Collection entries
###
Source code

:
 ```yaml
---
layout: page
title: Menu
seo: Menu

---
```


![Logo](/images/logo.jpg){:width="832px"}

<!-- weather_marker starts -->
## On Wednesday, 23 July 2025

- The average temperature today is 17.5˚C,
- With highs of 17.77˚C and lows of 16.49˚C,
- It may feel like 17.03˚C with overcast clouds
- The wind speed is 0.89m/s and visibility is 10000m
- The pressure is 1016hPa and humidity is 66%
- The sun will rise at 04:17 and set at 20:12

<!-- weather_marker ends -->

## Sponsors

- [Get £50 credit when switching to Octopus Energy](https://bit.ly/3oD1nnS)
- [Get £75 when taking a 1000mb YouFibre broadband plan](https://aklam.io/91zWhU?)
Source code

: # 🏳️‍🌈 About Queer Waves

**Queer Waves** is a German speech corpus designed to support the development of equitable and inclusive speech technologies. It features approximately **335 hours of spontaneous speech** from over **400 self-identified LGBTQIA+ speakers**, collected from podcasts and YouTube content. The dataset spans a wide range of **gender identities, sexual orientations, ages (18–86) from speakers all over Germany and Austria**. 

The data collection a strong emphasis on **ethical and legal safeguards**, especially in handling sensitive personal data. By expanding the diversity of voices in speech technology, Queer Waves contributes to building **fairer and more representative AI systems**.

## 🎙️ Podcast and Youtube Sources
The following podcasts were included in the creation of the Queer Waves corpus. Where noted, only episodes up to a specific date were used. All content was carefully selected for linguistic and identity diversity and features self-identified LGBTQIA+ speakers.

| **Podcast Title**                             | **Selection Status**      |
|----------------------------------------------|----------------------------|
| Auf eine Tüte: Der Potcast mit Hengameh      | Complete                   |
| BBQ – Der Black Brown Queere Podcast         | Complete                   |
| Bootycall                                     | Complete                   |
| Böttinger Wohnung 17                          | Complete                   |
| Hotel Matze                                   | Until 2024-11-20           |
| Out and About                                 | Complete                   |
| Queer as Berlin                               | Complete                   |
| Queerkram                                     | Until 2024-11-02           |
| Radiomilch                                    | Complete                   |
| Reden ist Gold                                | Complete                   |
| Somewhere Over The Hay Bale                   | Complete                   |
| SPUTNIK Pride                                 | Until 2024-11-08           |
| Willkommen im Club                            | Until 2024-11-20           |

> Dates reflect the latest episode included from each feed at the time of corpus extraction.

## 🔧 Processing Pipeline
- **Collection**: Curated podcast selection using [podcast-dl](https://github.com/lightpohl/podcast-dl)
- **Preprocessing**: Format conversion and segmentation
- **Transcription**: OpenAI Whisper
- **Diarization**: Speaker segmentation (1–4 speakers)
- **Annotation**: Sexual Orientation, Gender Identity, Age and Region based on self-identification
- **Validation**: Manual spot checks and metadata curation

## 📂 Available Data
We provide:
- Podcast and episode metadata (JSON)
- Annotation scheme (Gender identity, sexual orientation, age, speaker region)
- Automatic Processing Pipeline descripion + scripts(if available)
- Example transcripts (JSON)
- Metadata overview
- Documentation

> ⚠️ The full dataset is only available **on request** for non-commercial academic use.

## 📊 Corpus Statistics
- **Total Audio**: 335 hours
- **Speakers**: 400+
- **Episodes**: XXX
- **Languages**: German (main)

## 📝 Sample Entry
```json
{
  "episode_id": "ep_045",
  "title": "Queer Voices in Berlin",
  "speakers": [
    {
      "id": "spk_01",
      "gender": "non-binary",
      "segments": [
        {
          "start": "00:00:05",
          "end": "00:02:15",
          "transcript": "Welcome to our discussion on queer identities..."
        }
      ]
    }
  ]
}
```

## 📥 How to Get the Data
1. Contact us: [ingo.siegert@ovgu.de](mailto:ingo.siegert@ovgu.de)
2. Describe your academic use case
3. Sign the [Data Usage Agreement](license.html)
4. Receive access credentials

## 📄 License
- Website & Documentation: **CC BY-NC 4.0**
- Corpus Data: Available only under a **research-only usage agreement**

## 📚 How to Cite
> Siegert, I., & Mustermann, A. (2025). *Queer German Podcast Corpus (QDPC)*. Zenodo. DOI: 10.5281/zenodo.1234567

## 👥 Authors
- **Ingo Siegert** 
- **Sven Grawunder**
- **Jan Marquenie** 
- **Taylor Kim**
###
Work request
A single figure is the whole answer here: the number of lines in the records above that include "About".

Task result
2